DATA EXTRACTS Start Marker

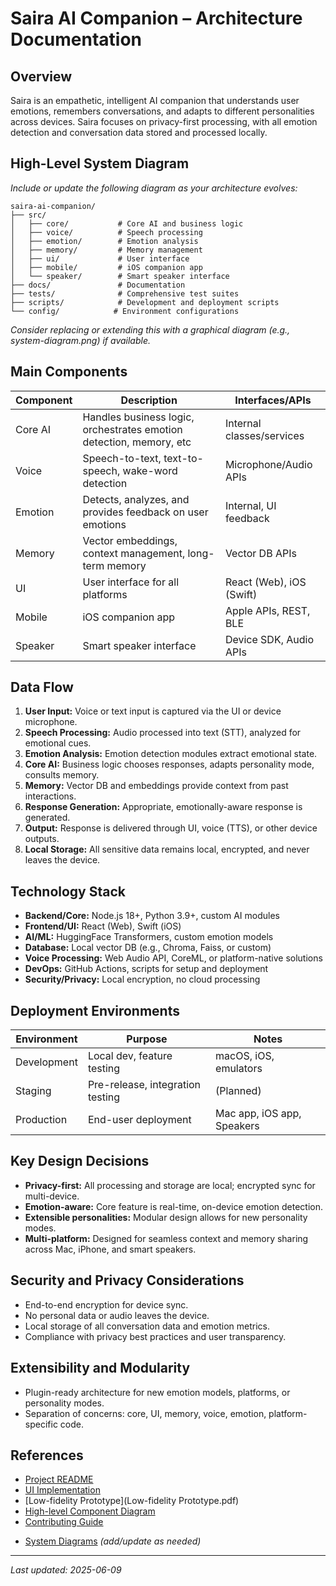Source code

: # Saira AI Companion – Architecture Documentation

## Overview

Saira is an empathetic, intelligent AI companion that understands user emotions, remembers conversations, and adapts to different personalities across devices. Saira focuses on privacy-first processing, with all emotion detection and conversation data stored and processed locally.

## High-Level System Diagram

_Include or update the following diagram as your architecture evolves:_

```
saira-ai-companion/
├── src/
│   ├── core/           # Core AI and business logic
│   ├── voice/          # Speech processing
│   ├── emotion/        # Emotion analysis
│   ├── memory/         # Memory management
│   ├── ui/             # User interface
│   ├── mobile/         # iOS companion app
│   └── speaker/        # Smart speaker interface
├── docs/               # Documentation
├── tests/              # Comprehensive test suites
├── scripts/            # Development and deployment scripts
└── config/            # Environment configurations
```

_Consider replacing or extending this with a graphical diagram (e.g., system-diagram.png) if available._

## Main Components

| Component | Description                                                         | Interfaces/APIs           |
| --------- | ------------------------------------------------------------------- | ------------------------- |
| Core AI   | Handles business logic, orchestrates emotion detection, memory, etc | Internal classes/services |
| Voice     | Speech-to-text, text-to-speech, wake-word detection                 | Microphone/Audio APIs     |
| Emotion   | Detects, analyzes, and provides feedback on user emotions           | Internal, UI feedback     |
| Memory    | Vector embeddings, context management, long-term memory             | Vector DB APIs            |
| UI        | User interface for all platforms                                    | React (Web), iOS (Swift)  |
| Mobile    | iOS companion app                                                   | Apple APIs, REST, BLE     |
| Speaker   | Smart speaker interface                                             | Device SDK, Audio APIs    |

## Data Flow

1. **User Input:** Voice or text input is captured via the UI or device microphone.
2. **Speech Processing:** Audio processed into text (STT), analyzed for emotional cues.
3. **Emotion Analysis:** Emotion detection modules extract emotional state.
4. **Core AI:** Business logic chooses responses, adapts personality mode, consults memory.
5. **Memory:** Vector DB and embeddings provide context from past interactions.
6. **Response Generation:** Appropriate, emotionally-aware response is generated.
7. **Output:** Response is delivered through UI, voice (TTS), or other device outputs.
8. **Local Storage:** All sensitive data remains local, encrypted, and never leaves the device.

## Technology Stack

- **Backend/Core:** Node.js 18+, Python 3.9+, custom AI modules
- **Frontend/UI:** React (Web), Swift (iOS)
- **AI/ML:** HuggingFace Transformers, custom emotion models
- **Database:** Local vector DB (e.g., Chroma, Faiss, or custom)
- **Voice Processing:** Web Audio API, CoreML, or platform-native solutions
- **DevOps:** GitHub Actions, scripts for setup and deployment
- **Security/Privacy:** Local encryption, no cloud processing

## Deployment Environments

| Environment | Purpose                          | Notes                      |
| ----------- | -------------------------------- | -------------------------- |
| Development | Local dev, feature testing       | macOS, iOS, emulators      |
| Staging     | Pre-release, integration testing | (Planned)                  |
| Production  | End-user deployment              | Mac app, iOS app, Speakers |

## Key Design Decisions

- **Privacy-first:** All processing and storage are local; encrypted sync for multi-device.
- **Emotion-aware:** Core feature is real-time, on-device emotion detection.
- **Extensible personalities:** Modular design allows for new personality modes.
- **Multi-platform:** Designed for seamless context and memory sharing across Mac, iPhone, and smart speakers.

## Security and Privacy Considerations

- End-to-end encryption for device sync.
- No personal data or audio leaves the device.
- Local storage of all conversation data and emotion metrics.
- Compliance with privacy best practices and user transparency.

## Extensibility and Modularity

- Plugin-ready architecture for new emotion models, platforms, or personality modes.
- Separation of concerns: core, UI, memory, voice, emotion, platform-specific code.

## References

- [Project README](https://github.com/saurabhBatav/saira-ai-companion/blob/main/README.md)
- [UI Implementation](ui_implemenation.md)
- [Low-fidelity Prototype](Low-fidelity Prototype.pdf)
- [High-level Component Diagram](highlevel_component_diagram.svg)
- [Contributing Guide](contribution.md)
<!-- - [Privacy Policy](../PRIVACY.md) -->
- [System Diagrams](highlevel_component_diagram.svg) _(add/update as needed)_

---

_Last updated: 2025-06-09_
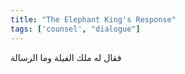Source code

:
 ```yaml
---
title: "The Elephant King's Response"
tags: ['counsel', "dialogue"]
---
```


 فقال له ملك الفيلة وما الرسالة
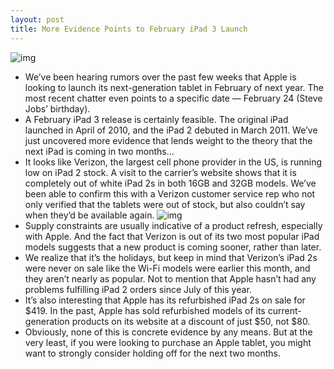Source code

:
 ```yaml
---
layout: post
title: More Evidence Points to February iPad 3 Launch
---
```

![img](http://media.idownloadblog.com/wp-content/uploads/2011/11/iPad-2-artsy-e1320682302529.jpg)
* We’ve been hearing rumors over the past few weeks that Apple is looking to launch its next-generation tablet in February of next year. The most recent chatter even points to a specific date — February 24 (Steve Jobs’ birthday).
* A February iPad 3 release is certainly feasible. The original iPad launched in April of 2010, and the iPad 2 debuted in March 2011. We’ve just uncovered more evidence that lends weight to the theory that the next iPad is coming in two months…
* It looks like Verizon, the largest cell phone provider in the US, is running low on iPad 2 stock. A visit to the carrier’s website shows that it is completely out of white iPad 2s in both 16GB and 32GB models. We’ve been able to confirm this with a Verizon customer service rep who not only verified that the tablets were out of stock, but also couldn’t say when they’d be available again.
![img](http://media.idownloadblog.com/wp-content/uploads/2011/12/out-of-stock.jpg)
* Supply constraints are usually indicative of a product refresh, especially with Apple. And the fact that Verizon is out of its two most popular iPad models suggests that a new product is coming sooner, rather than later.
* We realize that it’s the holidays, but keep in mind that Verizon’s iPad 2s were never on sale like the Wi-Fi models were earlier this month, and they aren’t nearly as popular. Not to mention that Apple hasn’t had any problems fulfilling iPad 2 orders since July of this year.
* It’s also interesting that Apple has its refurbished iPad 2s on sale for $419. In the past, Apple has sold refurbished models of its current-generation products on its website at a discount of just $50, not $80.
* Obviously, none of this is concrete evidence by any means. But at the very least, if you were looking to purchase an Apple tablet, you might want to strongly consider holding off for the next two months.

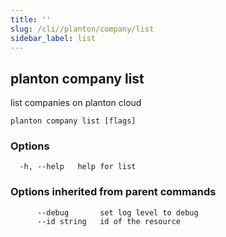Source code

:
 ```yaml
---
title: ''
slug: /cli//planton/company/list
sidebar_label: list
---
```

## planton company list

list companies on planton cloud

```
planton company list [flags]
```

### Options

```
  -h, --help   help for list
```

### Options inherited from parent commands

```
      --debug       set log level to debug
      --id string   id of the resource
```

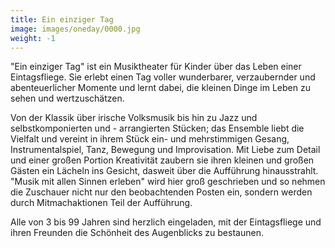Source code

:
```yaml
---
title: Ein einziger Tag
image: images/oneday/0000.jpg
weight: -1
---
```


"Ein einziger Tag" ist ein Musiktheater für Kinder über das Leben einer
Eintagsfliege. Sie erlebt einen Tag voller wunderbarer, verzaubernder und
abenteuerlicher Momente und lernt dabei, die kleinen Dinge im Leben zu sehen
und wertzuschätzen.

<!--more-->

Von der Klassik über irische Volksmusik bis hin zu Jazz und selbstkomponierten
und - arrangierten Stücken; das Ensemble liebt die Vielfalt und vereint in
ihrem Stück ein- und mehrstimmigen Gesang, Instrumentalspiel, Tanz, Bewegung
und Improvisation. Mit Liebe zum Detail und einer großen Portion Kreativität
zaubern sie ihren kleinen und großen Gästen ein Lächeln ins Gesicht, dasweit
über die Aufführung hinausstrahlt. "Musik mit allen Sinnen erleben" wird hier
groß geschrieben und so nehmen die Zuschauer nicht nur den beobachtenden Posten
ein, sondern werden durch Mitmachaktionen Teil der Aufführung.

Alle von 3 bis 99 Jahren sind herzlich eingeladen, mit der Eintagsfliege und
ihren Freunden die Schönheit des Augenblicks zu bestaunen.

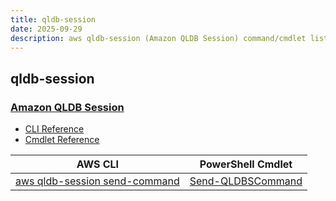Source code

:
 ```yaml
---
title: qldb-session
date: 2025-09-29
description: aws qldb-session (Amazon QLDB Session) command/cmdlet list.
---
```


## qldb-session

### [Amazon QLDB Session](https://aws.amazon.com/qldb/)

* [CLI Reference](https://awscli.amazonaws.com/v2/documentation/api/latest/reference/qldb-session/index.html)
* [Cmdlet Reference](https://docs.aws.amazon.com/powershell/latest/reference/items/QLDBSession_cmdlets.html)

|AWS CLI|PowerShell Cmdlet|
|----|----|
|[aws qldb-session send-command](https://awscli.amazonaws.com/v2/documentation/api/latest/reference/qldb-session/send-command.html)|[Send-QLDBSCommand](https://docs.aws.amazon.com/powershell/latest/reference/items/Send-QLDBSCommand.html)|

DATA EXTRACTS End Marker

• WHAT YOU HAVE TO DO:
Could you set down, word for word, only the lines above from the line with "und wertzuschätzen." to the line with "und - arrangierten", including both?

• EXPECTED ANSWER:
und wertzuschätzen.

<!--more-->

Von der Klassik über irische Volksmusik bis hin zu Jazz und selbstkomponierten
und - arrangierten Stücken; das Ensemble liebt die Vielfalt und vereint in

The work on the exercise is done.